Throwing the Block (or Moving a Mountain)

"...if you have faith the size of a mustard seed, you will say to this mountain, 'Move from there,' and it will move, and nothing will be impossible to you." Matthew 17:20

“…if you have faith the size of a mustard seed, you will say to this mountain, ‘Move from there,’ and it will move, and nothing will be impossible to you.” Matthew 17:20

I have not forgotten that I was going to write a post about my good friend, artist Jane Voorhees, in a series about four creative friends who inspire my own life and work. Although I have not done the blog post, Jane and I  have decided to do a collaborative work combining sketching and writing, and how the two practices together stretch the imagination and broaden the perspective of the artist. When it’s published, I’ll do the post. Hopefully, because so much of the work is already done, this will be sooner than you think.

I also wanted to write about my friend Malcolm Christian, who runs Caversham Press down in South Africa. But Malcolm is a modest man, not prone to writing emails or long missives on the great work he does turning fine art and empowered artists back into the world to create a better place to live. I’ve decided I need to go down there and interview him myself. It’s a long and expensive flight, so if you feel prone to contribute to this effort, just leave a note in the comments section and I’ll be ever so grateful!

The hard realization that came from this pre-planning posts was that it blocked me like a good fullback from getting to the blogpost at all. I wouldn’t write because I couldn’t write about the things I said I would write. I felt guilty and ashamed that I had so little follow-through. (Guilt and shame, two of the most useless emotions I know, but great blockers.) I knew my artist friends would be disappointed and I felt that I had failed them. The fact of the matter is that whether any of these feelings were true or not didn’t matter. I think both friends would rather me post something than to quit writing my blog completely. As much as I wanted to write about my brother and sister artist, I found that spontaneity was crucial to my posting. For the most part, my blogposts cannot be planned ahead.

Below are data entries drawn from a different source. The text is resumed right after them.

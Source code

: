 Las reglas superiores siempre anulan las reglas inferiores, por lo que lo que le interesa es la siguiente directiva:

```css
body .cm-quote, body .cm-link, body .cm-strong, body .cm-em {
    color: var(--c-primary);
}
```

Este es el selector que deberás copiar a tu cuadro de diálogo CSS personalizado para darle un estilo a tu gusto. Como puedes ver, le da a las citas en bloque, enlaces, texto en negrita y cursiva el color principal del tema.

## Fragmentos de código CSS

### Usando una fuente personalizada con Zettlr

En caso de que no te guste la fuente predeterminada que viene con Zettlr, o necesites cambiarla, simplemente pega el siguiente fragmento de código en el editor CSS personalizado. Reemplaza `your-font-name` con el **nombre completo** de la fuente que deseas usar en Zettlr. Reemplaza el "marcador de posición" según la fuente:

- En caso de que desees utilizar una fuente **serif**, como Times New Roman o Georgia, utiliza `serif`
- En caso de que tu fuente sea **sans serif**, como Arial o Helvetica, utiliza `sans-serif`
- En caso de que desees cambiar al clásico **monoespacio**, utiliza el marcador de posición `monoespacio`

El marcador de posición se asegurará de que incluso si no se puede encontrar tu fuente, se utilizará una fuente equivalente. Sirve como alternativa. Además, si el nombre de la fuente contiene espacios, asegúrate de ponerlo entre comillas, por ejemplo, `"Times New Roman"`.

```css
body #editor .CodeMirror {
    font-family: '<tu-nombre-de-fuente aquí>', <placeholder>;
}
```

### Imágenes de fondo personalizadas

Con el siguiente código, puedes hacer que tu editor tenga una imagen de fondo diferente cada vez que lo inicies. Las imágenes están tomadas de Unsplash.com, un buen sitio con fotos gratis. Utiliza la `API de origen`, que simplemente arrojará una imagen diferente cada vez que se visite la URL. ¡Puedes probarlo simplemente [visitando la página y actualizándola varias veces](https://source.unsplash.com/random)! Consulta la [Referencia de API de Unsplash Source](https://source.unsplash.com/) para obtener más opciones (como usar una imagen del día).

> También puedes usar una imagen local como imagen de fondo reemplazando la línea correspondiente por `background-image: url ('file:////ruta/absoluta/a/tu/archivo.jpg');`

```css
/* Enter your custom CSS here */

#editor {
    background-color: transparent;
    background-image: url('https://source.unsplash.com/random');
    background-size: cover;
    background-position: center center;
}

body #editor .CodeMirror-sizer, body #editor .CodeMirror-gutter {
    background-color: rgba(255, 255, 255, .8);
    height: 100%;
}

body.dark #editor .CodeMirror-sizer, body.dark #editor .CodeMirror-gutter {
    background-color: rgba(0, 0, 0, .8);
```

They must be inspired in the present tense. They are strictly here and now, an act of faith on my part that I will write what needs to be written. I managed to block myself completely by telling you in advance what I was planning to do.

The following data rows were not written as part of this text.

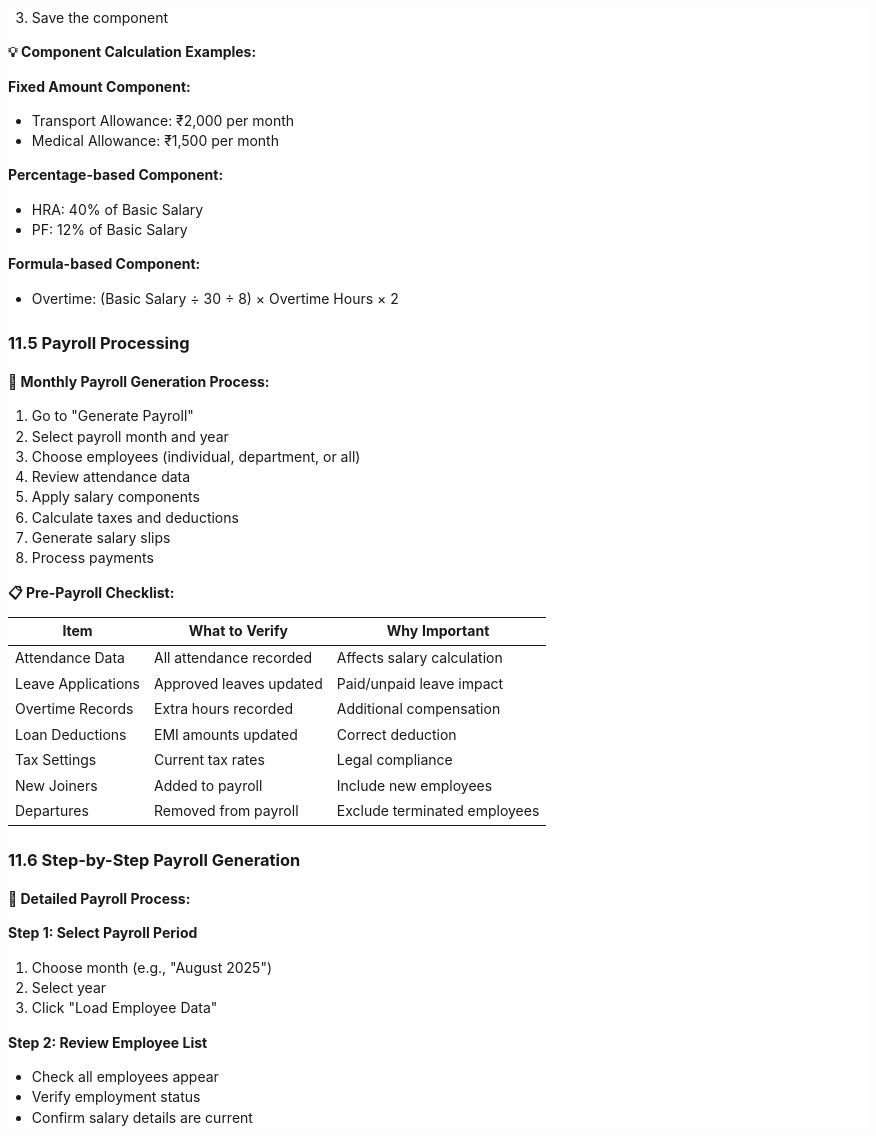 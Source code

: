 3. Save the component

**💡 Component Calculation Examples:**

**Fixed Amount Component:**
- Transport Allowance: ₹2,000 per month
- Medical Allowance: ₹1,500 per month

**Percentage-based Component:**
- HRA: 40% of Basic Salary
- PF: 12% of Basic Salary

**Formula-based Component:**
- Overtime: (Basic Salary ÷ 30 ÷ 8) × Overtime Hours × 2

### **11.5 Payroll Processing**

**📍 Monthly Payroll Generation Process:**
1. Go to "Generate Payroll"
2. Select payroll month and year
3. Choose employees (individual, department, or all)
4. Review attendance data
5. Apply salary components
6. Calculate taxes and deductions
7. Generate salary slips
8. Process payments

**📋 Pre-Payroll Checklist:**

| Item | What to Verify | Why Important |
|------|----------------|---------------|
| Attendance Data | All attendance recorded | Affects salary calculation |
| Leave Applications | Approved leaves updated | Paid/unpaid leave impact |
| Overtime Records | Extra hours recorded | Additional compensation |
| Loan Deductions | EMI amounts updated | Correct deduction |
| Tax Settings | Current tax rates | Legal compliance |
| New Joiners | Added to payroll | Include new employees |
| Departures | Removed from payroll | Exclude terminated employees |

### **11.6 Step-by-Step Payroll Generation**

**📍 Detailed Payroll Process:**

**Step 1: Select Payroll Period**
1. Choose month (e.g., "August 2025")
2. Select year
3. Click "Load Employee Data"

**Step 2: Review Employee List**
- Check all employees appear
- Verify employment status
- Confirm salary details are current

This is not necessarily the case when we create bodies of work that we intend to publish or display. I realize that some think of the blogpost as publishing, but I don’t. This is a dog park for ideas, inspirations and realizations to come together, intermingle, bark at one another and play. When one intends to publish a work of art, then there is the responsibility of reporting to another, having a deadline, following an outline–however you make yourself responsible. But somewhere in the world of creative art, the idea of immediacy plays an important role. While it keeps me responsible to a larger audience, it is also a blank page where I try on ideas, poems, essays…where I can share with you what interests me in the hopes that you, too, will find it interesting.

A previous example of this are the 30-in-30 poems written daily during the month of April. I didn’t have time to plan a poem, and in fact, have taken a lesson from this that many of my best poems are blurted out like a faux pas. I just have to put the pen to paper and write out the feeling that comes to me. Dedication to doing that was the only thing that was needed, and the poems seemed to get better on their own. Like spontaneous combustion, little fires started by rubbing a pen or pencil across paper.

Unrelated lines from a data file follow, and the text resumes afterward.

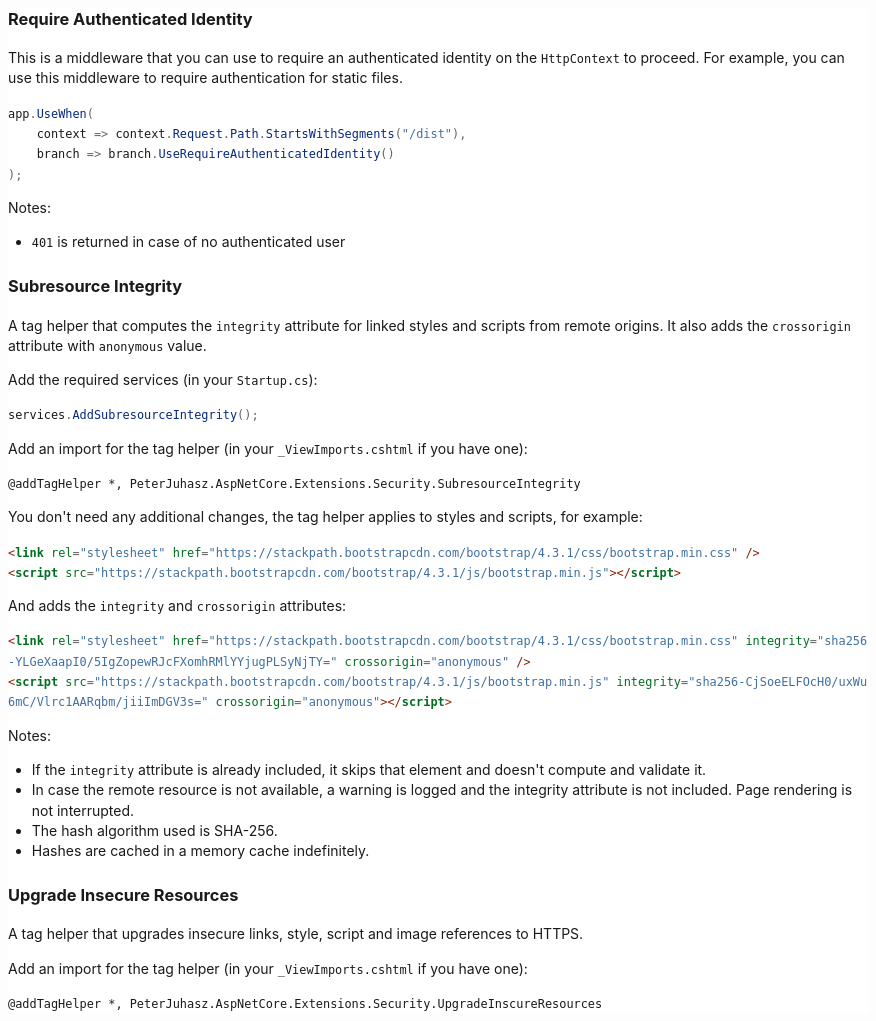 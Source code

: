 ### Require Authenticated Identity
This is a middleware that you can use to require an authenticated identity on the `HttpContext` to proceed. For example, you can use this middleware to require authentication for static files.

```csharp
app.UseWhen(
    context => context.Request.Path.StartsWithSegments("/dist"),
    branch => branch.UseRequireAuthenticatedIdentity()
);
```

Notes:
 - `401` is returned in case of no authenticated user

### Subresource Integrity
A tag helper that computes the `integrity` attribute for linked styles and scripts from remote origins. It also adds the `crossorigin` attribute with `anonymous` value.

Add the required services (in your `Startup.cs`):
```cs
services.AddSubresourceIntegrity();
```

Add an import for the tag helper (in your `_ViewImports.cshtml` if you have one):
```cshtml
@addTagHelper *, PeterJuhasz.AspNetCore.Extensions.Security.SubresourceIntegrity
```

You don't need any additional changes, the tag helper applies to styles and scripts, for example:
```html
<link rel="stylesheet" href="https://stackpath.bootstrapcdn.com/bootstrap/4.3.1/css/bootstrap.min.css" />
<script src="https://stackpath.bootstrapcdn.com/bootstrap/4.3.1/js/bootstrap.min.js"></script>
```

And adds the `integrity` and `crossorigin` attributes:
```html
<link rel="stylesheet" href="https://stackpath.bootstrapcdn.com/bootstrap/4.3.1/css/bootstrap.min.css" integrity="sha256-YLGeXaapI0/5IgZopewRJcFXomhRMlYYjugPLSyNjTY=" crossorigin="anonymous" />
<script src="https://stackpath.bootstrapcdn.com/bootstrap/4.3.1/js/bootstrap.min.js" integrity="sha256-CjSoeELFOcH0/uxWu6mC/Vlrc1AARqbm/jiiImDGV3s=" crossorigin="anonymous"></script>
```

Notes:
 - If the `integrity` attribute is already included, it skips that element and doesn't compute and validate it.
 - In case the remote resource is not available, a warning is logged and the integrity attribute is not included. Page rendering is not interrupted.
 - The hash algorithm used is SHA-256.
 - Hashes are cached in a memory cache indefinitely.

### Upgrade Insecure Resources
A tag helper that upgrades insecure links, style, script and image references to HTTPS.

Add an import for the tag helper (in your `_ViewImports.cshtml` if you have one):
```cshtml
@addTagHelper *, PeterJuhasz.AspNetCore.Extensions.Security.UpgradeInscureResources
```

What blocks you, my friend? Discovering that is key to freeing the artist within. How else can we deal with it if we don’t know what it is? You may find several of these little monsters in your repertoire. My advice is to just begin with one. Illustrate him any way you want. Maybe give him a little credit for standing in your way all these years and protecting you from even bigger monsters. Then let that blocker know he’s no longer needed and walk away. Set yourself free by removing, or simply going around, one mountain at a time. Then celebrate your faith, your obstinance. Immediately do something, anything creative; something fresh and different. See if there’s not a new joy in it, an unexpected freedom to take pleasure in your work. It may not happen right away, but have faith, it will.